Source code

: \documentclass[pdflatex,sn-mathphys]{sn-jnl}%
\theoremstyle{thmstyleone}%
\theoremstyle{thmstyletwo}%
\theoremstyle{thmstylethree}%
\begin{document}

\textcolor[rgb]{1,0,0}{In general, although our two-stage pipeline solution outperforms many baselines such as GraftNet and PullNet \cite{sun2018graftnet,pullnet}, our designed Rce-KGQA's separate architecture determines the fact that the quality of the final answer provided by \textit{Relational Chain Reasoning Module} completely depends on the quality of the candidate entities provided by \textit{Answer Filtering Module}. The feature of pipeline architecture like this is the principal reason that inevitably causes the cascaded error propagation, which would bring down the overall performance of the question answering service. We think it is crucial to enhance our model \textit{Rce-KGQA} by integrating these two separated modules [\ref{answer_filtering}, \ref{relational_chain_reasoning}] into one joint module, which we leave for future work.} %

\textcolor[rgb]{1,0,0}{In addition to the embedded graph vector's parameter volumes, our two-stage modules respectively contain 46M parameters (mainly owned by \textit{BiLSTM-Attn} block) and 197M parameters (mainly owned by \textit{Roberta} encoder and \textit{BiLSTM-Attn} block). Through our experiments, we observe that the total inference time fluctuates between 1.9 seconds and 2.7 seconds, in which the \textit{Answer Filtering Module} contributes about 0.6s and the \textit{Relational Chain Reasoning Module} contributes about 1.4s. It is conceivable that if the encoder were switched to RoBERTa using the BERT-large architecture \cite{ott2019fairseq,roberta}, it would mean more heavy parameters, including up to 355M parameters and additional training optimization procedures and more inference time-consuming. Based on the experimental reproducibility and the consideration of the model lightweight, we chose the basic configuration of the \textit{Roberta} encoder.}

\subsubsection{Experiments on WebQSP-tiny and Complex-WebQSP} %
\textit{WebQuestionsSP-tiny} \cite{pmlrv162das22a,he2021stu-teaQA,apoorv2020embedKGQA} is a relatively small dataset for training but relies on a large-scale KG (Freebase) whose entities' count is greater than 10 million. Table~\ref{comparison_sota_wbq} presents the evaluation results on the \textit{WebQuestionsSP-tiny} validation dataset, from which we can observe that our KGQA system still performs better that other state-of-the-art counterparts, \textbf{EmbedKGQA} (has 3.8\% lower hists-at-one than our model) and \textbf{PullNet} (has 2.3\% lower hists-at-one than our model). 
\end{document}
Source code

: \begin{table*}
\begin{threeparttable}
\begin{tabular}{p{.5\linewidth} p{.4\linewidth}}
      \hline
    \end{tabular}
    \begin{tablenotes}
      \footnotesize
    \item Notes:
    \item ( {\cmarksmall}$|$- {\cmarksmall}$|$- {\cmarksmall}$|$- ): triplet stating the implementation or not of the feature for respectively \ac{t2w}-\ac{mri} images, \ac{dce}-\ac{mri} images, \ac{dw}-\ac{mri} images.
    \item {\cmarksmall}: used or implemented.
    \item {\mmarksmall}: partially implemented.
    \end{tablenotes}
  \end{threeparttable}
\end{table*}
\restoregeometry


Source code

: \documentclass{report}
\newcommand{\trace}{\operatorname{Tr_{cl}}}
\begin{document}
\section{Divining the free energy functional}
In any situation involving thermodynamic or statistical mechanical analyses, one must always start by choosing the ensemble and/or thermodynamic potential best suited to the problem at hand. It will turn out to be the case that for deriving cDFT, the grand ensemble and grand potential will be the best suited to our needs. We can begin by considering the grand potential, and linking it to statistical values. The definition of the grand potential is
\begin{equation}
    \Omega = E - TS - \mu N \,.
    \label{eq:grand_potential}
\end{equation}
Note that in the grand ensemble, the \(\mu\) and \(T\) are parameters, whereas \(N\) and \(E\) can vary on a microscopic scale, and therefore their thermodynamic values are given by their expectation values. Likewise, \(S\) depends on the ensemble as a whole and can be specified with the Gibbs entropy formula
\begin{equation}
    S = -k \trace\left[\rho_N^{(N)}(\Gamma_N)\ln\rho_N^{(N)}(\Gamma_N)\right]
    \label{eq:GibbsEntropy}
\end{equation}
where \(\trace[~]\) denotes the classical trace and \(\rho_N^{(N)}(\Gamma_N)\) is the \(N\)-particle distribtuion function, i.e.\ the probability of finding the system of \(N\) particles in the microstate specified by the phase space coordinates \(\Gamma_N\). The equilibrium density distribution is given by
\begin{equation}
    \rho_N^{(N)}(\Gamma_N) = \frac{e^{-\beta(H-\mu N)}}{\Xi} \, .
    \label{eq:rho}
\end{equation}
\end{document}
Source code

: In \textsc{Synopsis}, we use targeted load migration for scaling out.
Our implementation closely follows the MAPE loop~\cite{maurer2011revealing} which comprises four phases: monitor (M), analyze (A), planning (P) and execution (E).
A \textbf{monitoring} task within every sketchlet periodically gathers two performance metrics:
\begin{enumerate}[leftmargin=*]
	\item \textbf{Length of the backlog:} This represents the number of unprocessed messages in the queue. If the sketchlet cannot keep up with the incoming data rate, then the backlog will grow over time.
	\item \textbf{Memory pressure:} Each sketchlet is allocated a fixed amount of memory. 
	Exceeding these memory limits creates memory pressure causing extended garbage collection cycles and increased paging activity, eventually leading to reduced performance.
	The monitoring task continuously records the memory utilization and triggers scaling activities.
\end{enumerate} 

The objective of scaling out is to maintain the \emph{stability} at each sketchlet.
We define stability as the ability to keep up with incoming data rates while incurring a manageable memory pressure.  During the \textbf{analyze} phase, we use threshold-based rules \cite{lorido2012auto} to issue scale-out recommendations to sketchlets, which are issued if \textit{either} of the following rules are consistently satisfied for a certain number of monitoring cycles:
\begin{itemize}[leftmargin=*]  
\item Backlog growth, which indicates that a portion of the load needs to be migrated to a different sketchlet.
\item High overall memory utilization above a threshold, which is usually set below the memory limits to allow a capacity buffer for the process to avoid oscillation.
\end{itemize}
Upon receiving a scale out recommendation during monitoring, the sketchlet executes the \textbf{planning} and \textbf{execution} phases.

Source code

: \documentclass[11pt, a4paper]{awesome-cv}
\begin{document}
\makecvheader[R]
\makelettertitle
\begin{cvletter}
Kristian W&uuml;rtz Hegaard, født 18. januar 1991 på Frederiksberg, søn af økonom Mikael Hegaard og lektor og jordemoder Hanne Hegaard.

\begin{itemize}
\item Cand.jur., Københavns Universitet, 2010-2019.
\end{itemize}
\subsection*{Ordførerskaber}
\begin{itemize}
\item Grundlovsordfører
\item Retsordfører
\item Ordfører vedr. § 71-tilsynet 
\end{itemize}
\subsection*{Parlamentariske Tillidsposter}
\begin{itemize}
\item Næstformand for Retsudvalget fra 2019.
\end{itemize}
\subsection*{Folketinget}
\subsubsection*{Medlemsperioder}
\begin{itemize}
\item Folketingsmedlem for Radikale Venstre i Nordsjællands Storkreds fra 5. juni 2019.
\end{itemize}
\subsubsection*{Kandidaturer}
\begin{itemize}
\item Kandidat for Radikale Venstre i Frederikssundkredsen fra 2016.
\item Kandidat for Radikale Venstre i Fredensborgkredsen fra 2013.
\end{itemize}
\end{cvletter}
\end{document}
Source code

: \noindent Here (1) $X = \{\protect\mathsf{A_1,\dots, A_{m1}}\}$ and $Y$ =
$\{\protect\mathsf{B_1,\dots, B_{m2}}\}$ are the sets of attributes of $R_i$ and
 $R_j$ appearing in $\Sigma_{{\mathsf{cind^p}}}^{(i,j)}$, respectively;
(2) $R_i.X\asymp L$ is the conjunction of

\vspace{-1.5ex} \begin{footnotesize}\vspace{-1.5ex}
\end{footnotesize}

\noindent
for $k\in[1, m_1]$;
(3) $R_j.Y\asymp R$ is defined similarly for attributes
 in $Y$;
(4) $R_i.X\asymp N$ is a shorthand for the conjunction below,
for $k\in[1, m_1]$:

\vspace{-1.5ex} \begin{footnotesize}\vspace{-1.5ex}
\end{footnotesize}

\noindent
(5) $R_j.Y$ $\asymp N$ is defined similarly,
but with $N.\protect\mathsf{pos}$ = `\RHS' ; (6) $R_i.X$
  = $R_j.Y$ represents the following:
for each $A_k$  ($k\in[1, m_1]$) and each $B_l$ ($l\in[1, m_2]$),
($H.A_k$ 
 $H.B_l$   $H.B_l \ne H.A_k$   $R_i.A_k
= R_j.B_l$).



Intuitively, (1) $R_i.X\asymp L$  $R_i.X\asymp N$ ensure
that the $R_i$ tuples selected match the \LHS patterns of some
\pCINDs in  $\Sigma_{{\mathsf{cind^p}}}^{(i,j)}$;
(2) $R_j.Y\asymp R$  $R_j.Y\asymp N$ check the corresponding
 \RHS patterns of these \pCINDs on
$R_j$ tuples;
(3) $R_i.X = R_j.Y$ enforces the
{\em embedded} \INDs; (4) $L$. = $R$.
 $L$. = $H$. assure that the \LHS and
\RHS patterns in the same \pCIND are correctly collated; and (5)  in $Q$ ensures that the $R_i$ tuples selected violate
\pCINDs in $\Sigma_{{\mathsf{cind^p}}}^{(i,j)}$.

■ ■ ■ ■

*Task brief*.
Here the job is to set down exactly the lines of the material above that fall between the one with "for scaling out." and the one with "grow over time.", inclusive, and nothing beyond them.

*Problem solution*.
: In \textsc{Synopsis}, we use targeted load migration for scaling out.
Our implementation closely follows the MAPE loop~\cite{maurer2011revealing} which comprises four phases: monitor (M), analyze (A), planning (P) and execution (E).
A \textbf{monitoring} task within every sketchlet periodically gathers two performance metrics:
\begin{enumerate}[leftmargin=*]
	\item \textbf{Length of the backlog:} This represents the number of unprocessed messages in the queue. If the sketchlet cannot keep up with the incoming data rate, then the backlog will grow over time.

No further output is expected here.